- SHADY GROVE QUICKSILVER MESSENGER SERVICE ALBUM FULL
- SHADY GROVE QUICKSILVER MESSENGER SERVICE ALBUM WINDOWS
If a little sullied by the fact that around the time of release, a burnt out Gary Duncan left the band for the rest of the year on sabbatical. For any guitarist, Happy Trails is – and I hate the word, usually – an awesome treat a tour-de-force. However, Maiden Of The Cancer Moon and Calvary are studio recordings from early 1969 (despite side-long suite presentation on either side of the LP), as is the closing brief verse of the old country chestnut that titled the album.

It wasn’t simply a live album, although their trademark extended Bo Diddley reworkings of Who Do You Love (all of the first side) and Mona are (or at least sound to be) largely untampered with, aside from editing. Some 1968 dates at the Fillmore(s) were taped, edited and put out on Happy Trails, their second LP. Like any good Haight-Ashbury act, their improvisational concert style delighted the local crowds from ballroom to ballroom.
SHADY GROVE QUICKSILVER MESSENGER SERVICE ALBUM WINDOWS
Ah, sod it: the album is so good, let’s mention Light Your Windows and It’s Been Too Long – blessed with Cipollina’s call and response solo (with himself via stereo panning!) to boot. At one point Cipollina’s guitar literally growls, a technique he’d invented and became known for. Beginning with Pride Of Man (Hamilton Camp folk turned acid rock masterpiece) via the poppier Dino’s Song (by Valenti, of course) to lengthier tracks Gold & Silver, a jazzy guitar tour de force where Duncan shines and finally The Fool – the psychedelic masterpiece. Their eponymous debut, sporting that iconic black cover with red lettering (I’m wearing the T-shirt as I type), was stunning. But they’d recorded: with Steve Miller and Mother Earth, they appeared in the hippie flick Revolution and the accompanying soundtrack album in 1967, playing Codine (the Buffy Sainte-Marie song) and the folk tune Babe I’m Gonna Leave You revved up a gear with fine guitar breaks.

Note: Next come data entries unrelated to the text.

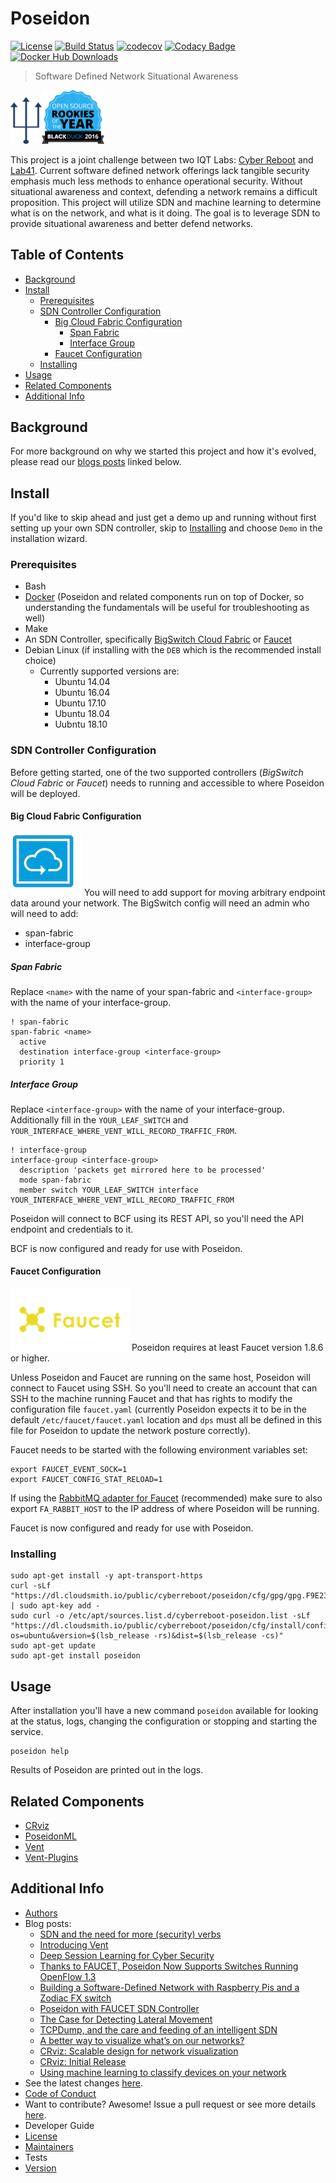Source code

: # Poseidon

[![License](https://img.shields.io/badge/License-Apache%202.0-blue.svg)](https://opensource.org/licenses/Apache-2.0)
[![Build Status](https://travis-ci.org/CyberReboot/poseidon.svg?branch=master)](https://travis-ci.org/CyberReboot/poseidon)
[![codecov](https://codecov.io/gh/CyberReboot/poseidon/branch/master/graph/badge.svg?token=ORXmFYC3MM)](https://codecov.io/gh/CyberReboot/poseidon)
[![Codacy Badge](https://api.codacy.com/project/badge/Grade/e31df16fa65447bf8527e366c6271bf3)](https://www.codacy.com/app/CyberReboot/poseidon?utm_source=github.com&amp;utm_medium=referral&amp;utm_content=CyberReboot/poseidon&amp;utm_campaign=Badge_Grade)
[![Docker Hub Downloads](https://img.shields.io/docker/pulls/cyberreboot/poseidon.svg)](https://hub.docker.com/u/cyberreboot)

> Software Defined Network Situational Awareness

<img src="/docs/img/poseidon-logo.png" width="50" height="75"/><a href="https://www.blackducksoftware.com/open-source-rookies-2016" ><img src="/docs/img/Rookies16Badge_1.png" width="100" alt="POSEIDON is now BlackDuck 2016 OpenSource Rookie of the year"></a>

This project is a joint challenge between two IQT Labs: [Cyber Reboot](https://www.cyberreboot.org/) and [Lab41](http://www.lab41.org/). Current software defined network offerings lack tangible security emphasis much less methods to enhance operational security. Without situational awareness and context, defending a network remains a difficult proposition. This project will utilize SDN and machine learning to determine what is on the network, and what is it doing. The goal is to leverage SDN to provide situational awareness and better defend networks.

## Table of Contents

- [Background](#background)
- [Install](#install)
  - [Prerequisites](#prerequisites)
  - [SDN Controller Configuration](#sdn-controller-configuration)
    - [Big Cloud Fabric Configuration](#big-cloud-fabric-configuration)
      - [Span Fabric](#span-fabric)
      - [Interface Group](#interface-group)
    - [Faucet Configuration](#faucet-configuration)
  - [Installing](#installing)
- [Usage](#usage)
- [Related Components](#related-components)
- [Additional Info](#additional-info)

## Background

For more background on why we started this project and how it's evolved, please read our [blogs posts](#additional-info) linked below.

## Install

If you'd like to skip ahead and just get a demo up and running without first setting up your own SDN controller, skip to [Installing](#installing) and choose `Demo` in the installation wizard.

### Prerequisites

- Bash
- [Docker](https://www.docker.com/) (Poseidon and related components run on top of Docker, so understanding the fundamentals will be useful for troubleshooting as well)
- Make
- An SDN Controller, specifically [BigSwitch Cloud Fabric](https://www.bigswitch.com/products/big-cloud-fabric) or [Faucet](https://faucet.nz/)
- Debian Linux (if installing with the `DEB` which is the recommended install choice)
  - Currently supported versions are:
    - Ubuntu 14.04
    - Ubuntu 16.04
    - Ubuntu 17.10
    - Ubuntu 18.04
    - Uubntu 18.10

### SDN Controller Configuration
Before getting started, one of the two supported controllers (*BigSwitch Cloud Fabric* or *Faucet*) needs to running and accessible to where Poseidon will be deployed.

#### Big Cloud Fabric Configuration
<img src="/docs/img/bcf.png" width="114" height="100"/>
You will need to add support for moving arbitrary endpoint data around your network.  The BigSwitch config will need an admin who will need to add:

- span-fabric
- interface-group

##### Span Fabric

Replace `<name>` with the name of your span-fabric and `<interface-group>` with the name of your interface-group.
```
! span-fabric
span-fabric <name>
  active
  destination interface-group <interface-group>
  priority 1
```

##### Interface Group

Replace `<interface-group>` with the name of your interface-group. Additionally fill in the `YOUR_LEAF_SWITCH` and `YOUR_INTERFACE_WHERE_VENT_WILL_RECORD_TRAFFIC_FROM`.
```
! interface-group
interface-group <interface-group>
  description 'packets get mirrored here to be processed'
  mode span-fabric
  member switch YOUR_LEAF_SWITCH interface YOUR_INTERFACE_WHERE_VENT_WILL_RECORD_TRAFFIC_FROM
```

Poseidon will connect to BCF using its REST API, so you'll need the API endpoint and credentials to it.

BCF is now configured and ready for use with Poseidon.

#### Faucet Configuration
<img src="/docs/img/faucet.png" width="190" height="100">
Poseidon requires at least Faucet version 1.8.6 or higher.

Unless Poseidon and Faucet are running on the same host, Poseidon will connect to Faucet using SSH.  So you'll need to create an account that can SSH to the machine running Faucet and that has rights to modify the configuration file `faucet.yaml` (currently Poseidon expects it to be in the default `/etc/faucet/faucet.yaml` location and `dps` must all be defined in this file for Poseidon to update the network posture correctly).

Faucet needs to be started with the following environment variables set:
```
export FAUCET_EVENT_SOCK=1
export FAUCET_CONFIG_STAT_RELOAD=1
```

If using the [RabbitMQ adapter for Faucet](https://github.com/faucetsdn/faucet/tree/master/adapters/vendors/rabbitmq) (recommended) make sure to also export `FA_RABBIT_HOST` to the IP address of where Poseidon will be running.

Faucet is now configured and ready for use with Poseidon.


### Installing

```
sudo apt-get install -y apt-transport-https
curl -sLf "https://dl.cloudsmith.io/public/cyberreboot/poseidon/cfg/gpg/gpg.F9E23875C98A1F72.key" | sudo apt-key add -
sudo curl -o /etc/apt/sources.list.d/cyberreboot-poseidon.list -sLf "https://dl.cloudsmith.io/public/cyberreboot/poseidon/cfg/install/config.deb.txt?os=ubuntu&version=$(lsb_release -rs)&dist=$(lsb_release -cs)"
sudo apt-get update
sudo apt-get install poseidon
```

## Usage

After installation you'll have a new command `poseidon` available for looking at the status, logs, changing the configuration or stopping and starting the service.
```
poseidon help
```

Results of Poseidon are printed out in the logs.

## Related Components

- [CRviz](https://github.com/CyberReboot/CRviz)
- [PoseidonML](https://github.com/CyberReboot/poseidonml)
- [Vent](https://github.com/CyberReboot/vent)
- [Vent-Plugins](https://github.com/CyberReboot/vent-plugins)

## Additional Info

- [Authors](AUTHORS)
- Blog posts:
  - [SDN and the need for more (security) verbs](https://blog.cyberreboot.org/sdn-and-the-need-for-more-security-verbs-a6315935fca4)
  - [Introducing Vent](https://blog.cyberreboot.org/introducing-vent-1d883727b624)
  - [Deep Session Learning for Cyber Security](https://blog.cyberreboot.org/deep-session-learning-for-cyber-security-e7c0f6804b81)
  - [Thanks to FAUCET, Poseidon Now Supports Switches Running OpenFlow 1.3](https://blog.cyberreboot.org/thanks-to-faucet-poseidon-now-supports-switches-running-openflow-1-3-e5489f2bc1f5)
  - [Building a Software-Defined Network with Raspberry Pis and a Zodiac FX switch](https://blog.cyberreboot.org/building-a-software-defined-network-with-raspberry-pis-and-a-zodiac-fx-switch-97184032cdc1)
  - [Poseidon with FAUCET SDN Controller](https://blog.cyberreboot.org/poseidon-with-faucet-sdn-controller-b5e78e46660b)
  - [The Case for Detecting Lateral Movement](https://blog.cyberreboot.org/the-case-for-detecting-lateral-movement-2018ae631b04)
  - [TCPDump, and the care and feeding of an intelligent SDN](https://blog.cyberreboot.org/tcpdump-and-the-care-and-feeding-of-an-intelligent-sdn-eca6e7506342)
  - [A better way to visualize what’s on our networks?](https://blog.cyberreboot.org/a-better-way-to-visualize-whats-on-our-networks-4f87fd42da6)
  - [CRviz: Scalable design for network visualization](https://blog.cyberreboot.org/crviz-scalable-design-for-network-visualization-14689133fd91)
  - [CRviz: Initial Release](https://blog.cyberreboot.org/crviz-initial-release-45a3023e0e93)
  - [Using machine learning to classify devices on your network](https://blog.cyberreboot.org/using-machine-learning-to-classify-devices-on-your-network-e9bb98cbfdb6)
- See the latest changes [here](CHANGELOG.md).
- [Code of Conduct](CODE_OF_CONDUCT.md)
- Want to contribute? Awesome! Issue a pull request or see more details [here](CONTRIBUTING.md).
- Developer Guide
- [License](LICENSE)
- [Maintainers](MAINTAINERS)
- Tests
- [Version](VERSION)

Quicksilver held off signing a record deal willy-nilly and release of their debut was late compared to their peers: 1968, nearly two years after the first Jefferson Airplane record and a year after that of the Dead, when the hippie scene was already over according to some. And Dino Valenti – who was a folkie, and a songwriter by trade under various pen names (Hey Joe, Let’s Get Together) – was supposed to be in the band but got busted and jailed, and shut out of the picture. Jim Murray, a rhythm guitarist and blues harp player was in, but left before the first LP was recorded. Skip Spence had been a member, then went on to Jefferson Airplane and thence Moby Grape. The band had started in 1965 and settled into the above quartet by mid-late 1967. David Freiberg was the only folkie of the four that cut the debut LP, but he was playing bass, not your average folk musician’s choice. Drummer Greg Elmore came with Duncan from a group called The Brogues (minor hit I Ain’t No Miracle Worker). Not Quicksilver – guitarists John Cipollina and Gary Duncan were true rock and rollers. In fact, they already stood out: most West Coast bands were folkies that bought amplifiers. And that’s what Quicksilver Messenger Service did.
SHADY GROVE QUICKSILVER MESSENGER SERVICE ALBUM FULL
In late sixties San Francisco, a city full of bands with guitarists fond of the extended jamming so in tune with the times, there was one easy way of standing out from the crowd.